SOMMARIO: "Il digiuno di Marco Pannella ci restituisce un minimo di senso della proporzione e ci consiglia a smetterla con le varie mode luddiste, esotiche, antindustriali". Credo che "il gesto di Marco Pannella abbia proprio questo significato: di ricordarci che cosa è il mondo dei poveri veri, dei diseredati veri, degli affamati veri e che cosa siamo noi al confronto".

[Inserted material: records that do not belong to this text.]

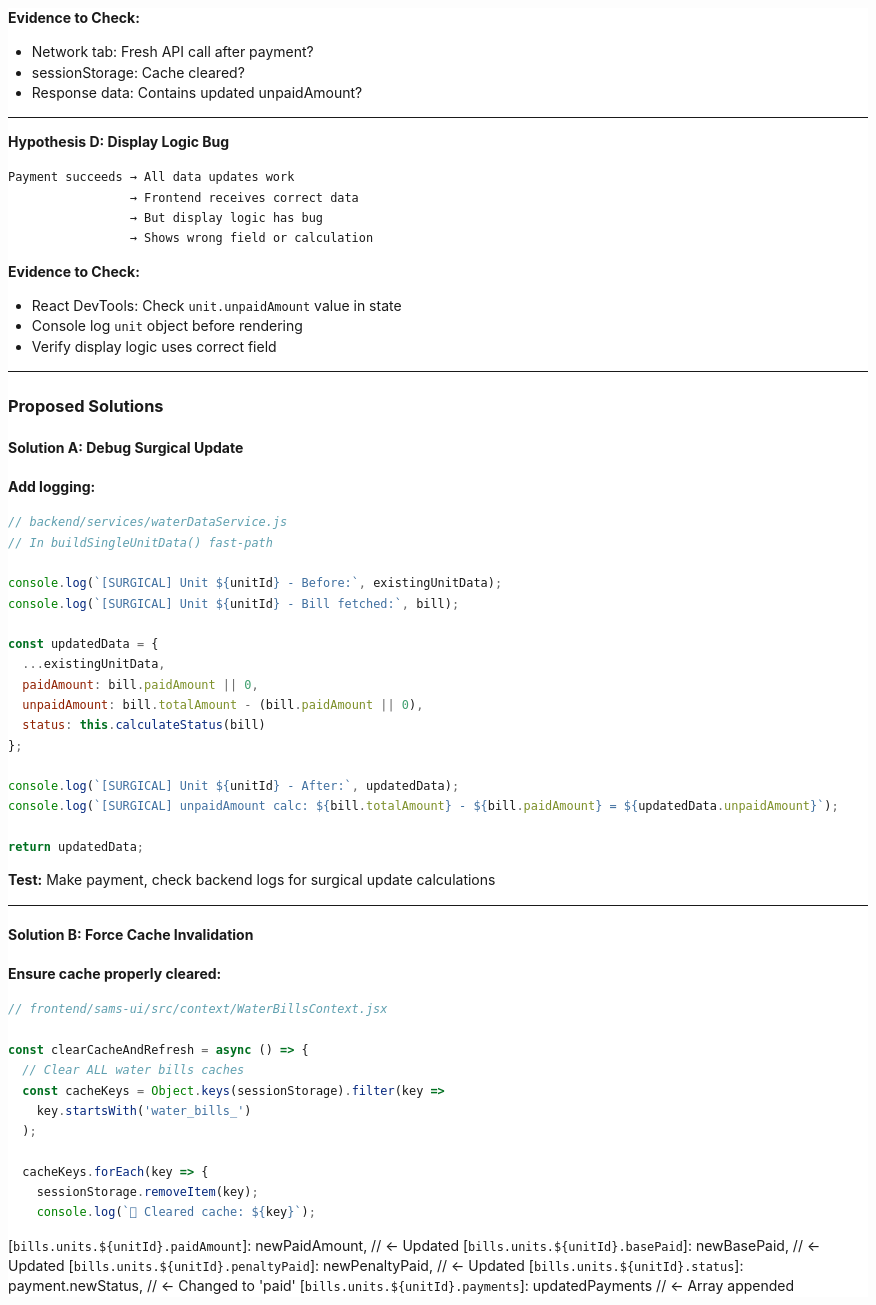 **Evidence to Check:**
- Network tab: Fresh API call after payment?
- sessionStorage: Cache cleared?
- Response data: Contains updated unpaidAmount?

---

**Hypothesis D: Display Logic Bug**
```
Payment succeeds → All data updates work
                 → Frontend receives correct data
                 → But display logic has bug
                 → Shows wrong field or calculation
```

**Evidence to Check:**
- React DevTools: Check `unit.unpaidAmount` value in state
- Console log `unit` object before rendering
- Verify display logic uses correct field

---

### Proposed Solutions

#### Solution A: Debug Surgical Update

**Add logging:**
```javascript
// backend/services/waterDataService.js
// In buildSingleUnitData() fast-path

console.log(`[SURGICAL] Unit ${unitId} - Before:`, existingUnitData);
console.log(`[SURGICAL] Unit ${unitId} - Bill fetched:`, bill);

const updatedData = {
  ...existingUnitData,
  paidAmount: bill.paidAmount || 0,
  unpaidAmount: bill.totalAmount - (bill.paidAmount || 0),
  status: this.calculateStatus(bill)
};

console.log(`[SURGICAL] Unit ${unitId} - After:`, updatedData);
console.log(`[SURGICAL] unpaidAmount calc: ${bill.totalAmount} - ${bill.paidAmount} = ${updatedData.unpaidAmount}`);

return updatedData;
```

**Test:** Make payment, check backend logs for surgical update calculations

---

#### Solution B: Force Cache Invalidation

**Ensure cache properly cleared:**
```javascript
// frontend/sams-ui/src/context/WaterBillsContext.jsx

const clearCacheAndRefresh = async () => {
  // Clear ALL water bills caches
  const cacheKeys = Object.keys(sessionStorage).filter(key => 
    key.startsWith('water_bills_')
  );
  
  cacheKeys.forEach(key => {
    sessionStorage.removeItem(key);
    console.log(`🧹 Cleared cache: ${key}`);
```

  [`bills.units.${unitId}.paidAmount`]: newPaidAmount,     // ← Updated
  [`bills.units.${unitId}.basePaid`]: newBasePaid,         // ← Updated
  [`bills.units.${unitId}.penaltyPaid`]: newPenaltyPaid,   // ← Updated
  [`bills.units.${unitId}.status`]: payment.newStatus,      // ← Changed to 'paid'
  [`bills.units.${unitId}.payments`]: updatedPayments       // ← Array appended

(L'ESPRESSO, 4 marzo 1979)

Mi chiedono una dichiarazione sul digiuno di Marco Pannella. La faccio qui pubblicamente. Il digiuno di Marco Pannella ha per me un chiaro significato demistificatorio, ricorda al rivoluzionarismo lagnoso e mitomane di casa nostra questo fatto incontrovertibile ma così spesso dimenticato: noi stiamo fra i ricchi della terra, la civiltà industriale, il capitalismo industriale, privato o di Stato, sarà quel "sistema di merda" che dicono i nostri supersinistri, ma in due secoli ha fatto ciò che non si era fatto nei millenni, quel non fatto per cui nel mondo muoiono ancora ogni anno quindici milioni di persone per fame. Diciamo che il digiuno di Marco Pannella ci restituisce un minimo di senso della proporzione e ci consiglia a smetterla con le varie mode luddiste, esotiche, antindustriali.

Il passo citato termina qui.